WHAT TO DO: Write the records below out in full, character for character, with no pictures.

*** Opening of RECORDS PROVIDED ***

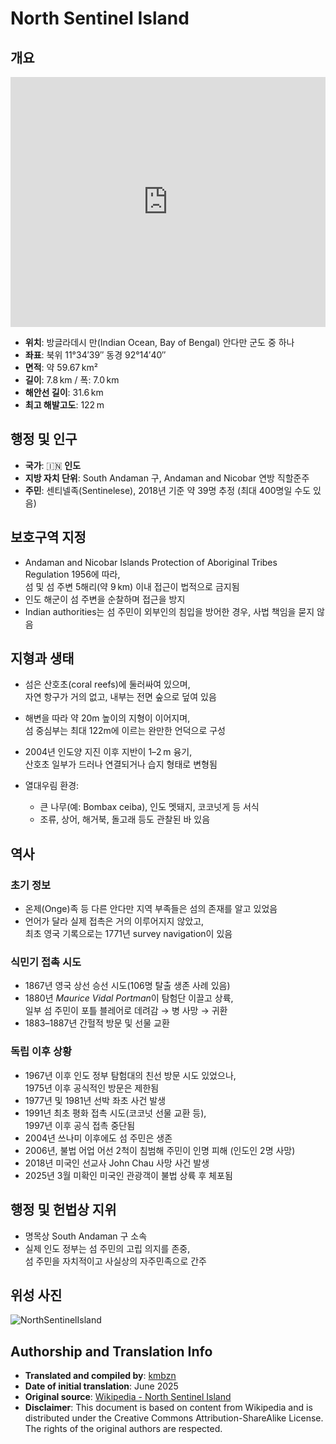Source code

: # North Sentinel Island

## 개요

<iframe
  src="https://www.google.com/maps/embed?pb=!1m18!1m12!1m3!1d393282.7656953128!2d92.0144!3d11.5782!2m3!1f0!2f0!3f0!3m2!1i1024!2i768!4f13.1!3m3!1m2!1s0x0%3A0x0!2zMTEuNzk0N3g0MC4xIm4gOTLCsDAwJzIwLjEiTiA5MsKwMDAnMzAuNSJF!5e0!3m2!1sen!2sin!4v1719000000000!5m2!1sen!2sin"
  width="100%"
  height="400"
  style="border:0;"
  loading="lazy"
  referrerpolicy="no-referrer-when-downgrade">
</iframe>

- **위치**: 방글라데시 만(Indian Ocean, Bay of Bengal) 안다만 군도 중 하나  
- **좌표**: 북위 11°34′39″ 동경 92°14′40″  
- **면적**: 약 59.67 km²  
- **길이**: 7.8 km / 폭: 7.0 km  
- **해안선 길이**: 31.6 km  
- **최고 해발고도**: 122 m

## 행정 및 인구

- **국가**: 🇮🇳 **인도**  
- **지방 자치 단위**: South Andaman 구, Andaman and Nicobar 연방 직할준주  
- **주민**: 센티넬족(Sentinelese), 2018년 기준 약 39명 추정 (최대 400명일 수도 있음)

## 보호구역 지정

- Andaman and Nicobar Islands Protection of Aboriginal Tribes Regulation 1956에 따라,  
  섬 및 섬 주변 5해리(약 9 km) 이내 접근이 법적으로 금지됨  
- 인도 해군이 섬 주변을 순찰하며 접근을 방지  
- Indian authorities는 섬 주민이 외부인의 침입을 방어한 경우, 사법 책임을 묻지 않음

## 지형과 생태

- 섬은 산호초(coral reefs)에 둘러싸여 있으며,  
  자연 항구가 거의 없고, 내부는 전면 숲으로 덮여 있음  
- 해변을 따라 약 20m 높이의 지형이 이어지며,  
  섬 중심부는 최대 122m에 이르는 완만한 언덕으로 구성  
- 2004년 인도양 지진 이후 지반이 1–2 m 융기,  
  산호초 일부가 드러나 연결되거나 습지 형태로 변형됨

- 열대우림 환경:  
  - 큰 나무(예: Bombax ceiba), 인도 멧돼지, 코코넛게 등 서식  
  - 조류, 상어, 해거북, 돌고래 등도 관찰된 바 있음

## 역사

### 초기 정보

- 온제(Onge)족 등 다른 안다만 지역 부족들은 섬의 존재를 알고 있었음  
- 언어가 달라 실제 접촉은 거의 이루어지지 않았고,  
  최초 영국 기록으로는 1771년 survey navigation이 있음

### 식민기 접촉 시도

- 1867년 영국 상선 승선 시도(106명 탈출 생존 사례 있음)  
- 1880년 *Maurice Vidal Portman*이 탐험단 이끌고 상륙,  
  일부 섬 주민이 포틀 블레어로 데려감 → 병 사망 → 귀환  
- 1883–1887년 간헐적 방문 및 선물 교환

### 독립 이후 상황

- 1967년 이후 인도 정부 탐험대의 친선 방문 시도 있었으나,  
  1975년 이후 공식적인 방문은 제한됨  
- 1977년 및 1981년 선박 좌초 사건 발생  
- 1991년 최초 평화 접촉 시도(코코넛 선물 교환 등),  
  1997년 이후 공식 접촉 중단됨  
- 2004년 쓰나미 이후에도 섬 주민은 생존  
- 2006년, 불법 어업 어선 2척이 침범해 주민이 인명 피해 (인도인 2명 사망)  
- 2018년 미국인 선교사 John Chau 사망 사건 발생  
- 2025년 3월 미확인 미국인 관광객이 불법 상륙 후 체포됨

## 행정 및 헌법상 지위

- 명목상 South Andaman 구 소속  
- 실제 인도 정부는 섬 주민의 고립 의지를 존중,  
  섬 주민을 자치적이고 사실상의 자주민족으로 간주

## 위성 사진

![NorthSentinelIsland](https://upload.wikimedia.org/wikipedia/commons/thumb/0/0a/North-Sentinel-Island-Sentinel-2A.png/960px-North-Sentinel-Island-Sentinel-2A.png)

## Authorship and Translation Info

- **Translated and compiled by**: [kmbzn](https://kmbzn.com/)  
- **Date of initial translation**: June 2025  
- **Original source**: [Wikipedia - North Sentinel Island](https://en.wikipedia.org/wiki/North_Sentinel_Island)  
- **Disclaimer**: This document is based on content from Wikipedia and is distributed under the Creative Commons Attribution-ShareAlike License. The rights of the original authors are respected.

*** Close of RECORDS PROVIDED ***

ANSWER TO THIS TASK:
Source code

: # North Sentinel Island

## 개요

<iframe
  src="https://www.google.com/maps/embed?pb=!1m18!1m12!1m3!1d393282.7656953128!2d92.0144!3d11.5782!2m3!1f0!2f0!3f0!3m2!1i1024!2i768!4f13.1!3m3!1m2!1s0x0%3A0x0!2zMTEuNzk0N3g0MC4xIm4gOTLCsDAwJzIwLjEiTiA5MsKwMDAnMzAuNSJF!5e0!3m2!1sen!2sin!4v1719000000000!5m2!1sen!2sin"
  width="100%"
  height="400"
  style="border:0;"
  loading="lazy"
  referrerpolicy="no-referrer-when-downgrade">
</iframe>

- **위치**: 방글라데시 만(Indian Ocean, Bay of Bengal) 안다만 군도 중 하나  
- **좌표**: 북위 11°34′39″ 동경 92°14′40″  
- **면적**: 약 59.67 km²  
- **길이**: 7.8 km / 폭: 7.0 km  
- **해안선 길이**: 31.6 km  
- **최고 해발고도**: 122 m

## 행정 및 인구

- **국가**: 🇮🇳 **인도**  
- **지방 자치 단위**: South Andaman 구, Andaman and Nicobar 연방 직할준주  
- **주민**: 센티넬족(Sentinelese), 2018년 기준 약 39명 추정 (최대 400명일 수도 있음)

## 보호구역 지정

- Andaman and Nicobar Islands Protection of Aboriginal Tribes Regulation 1956에 따라,  
  섬 및 섬 주변 5해리(약 9 km) 이내 접근이 법적으로 금지됨  
- 인도 해군이 섬 주변을 순찰하며 접근을 방지  
- Indian authorities는 섬 주민이 외부인의 침입을 방어한 경우, 사법 책임을 묻지 않음

## 지형과 생태

- 섬은 산호초(coral reefs)에 둘러싸여 있으며,  
  자연 항구가 거의 없고, 내부는 전면 숲으로 덮여 있음  
- 해변을 따라 약 20m 높이의 지형이 이어지며,  
  섬 중심부는 최대 122m에 이르는 완만한 언덕으로 구성  
- 2004년 인도양 지진 이후 지반이 1–2 m 융기,  
  산호초 일부가 드러나 연결되거나 습지 형태로 변형됨

- 열대우림 환경:  
  - 큰 나무(예: Bombax ceiba), 인도 멧돼지, 코코넛게 등 서식  
  - 조류, 상어, 해거북, 돌고래 등도 관찰된 바 있음

## 역사

### 초기 정보

- 온제(Onge)족 등 다른 안다만 지역 부족들은 섬의 존재를 알고 있었음  
- 언어가 달라 실제 접촉은 거의 이루어지지 않았고,  
  최초 영국 기록으로는 1771년 survey navigation이 있음

### 식민기 접촉 시도

- 1867년 영국 상선 승선 시도(106명 탈출 생존 사례 있음)  
- 1880년 *Maurice Vidal Portman*이 탐험단 이끌고 상륙,  
  일부 섬 주민이 포틀 블레어로 데려감 → 병 사망 → 귀환  
- 1883–1887년 간헐적 방문 및 선물 교환

### 독립 이후 상황

- 1967년 이후 인도 정부 탐험대의 친선 방문 시도 있었으나,  
  1975년 이후 공식적인 방문은 제한됨  
- 1977년 및 1981년 선박 좌초 사건 발생  
- 1991년 최초 평화 접촉 시도(코코넛 선물 교환 등),  
  1997년 이후 공식 접촉 중단됨  
- 2004년 쓰나미 이후에도 섬 주민은 생존  
- 2006년, 불법 어업 어선 2척이 침범해 주민이 인명 피해 (인도인 2명 사망)  
- 2018년 미국인 선교사 John Chau 사망 사건 발생  
- 2025년 3월 미확인 미국인 관광객이 불법 상륙 후 체포됨

## 행정 및 헌법상 지위

- 명목상 South Andaman 구 소속  
- 실제 인도 정부는 섬 주민의 고립 의지를 존중,  
  섬 주민을 자치적이고 사실상의 자주민족으로 간주

## 위성 사진

![NorthSentinelIsland](https://upload.wikimedia.org/wikipedia/commons/thumb/0/0a/North-Sentinel-Island-Sentinel-2A.png/960px-North-Sentinel-Island-Sentinel-2A.png)

## Authorship and Translation Info

- **Translated and compiled by**: [kmbzn](https://kmbzn.com/)  
- **Date of initial translation**: June 2025  
- **Original source**: [Wikipedia - North Sentinel Island](https://en.wikipedia.org/wiki/North_Sentinel_Island)  
- **Disclaimer**: This document is based on content from Wikipedia and is distributed under the Creative Commons Attribution-ShareAlike License. The rights of the original authors are respected.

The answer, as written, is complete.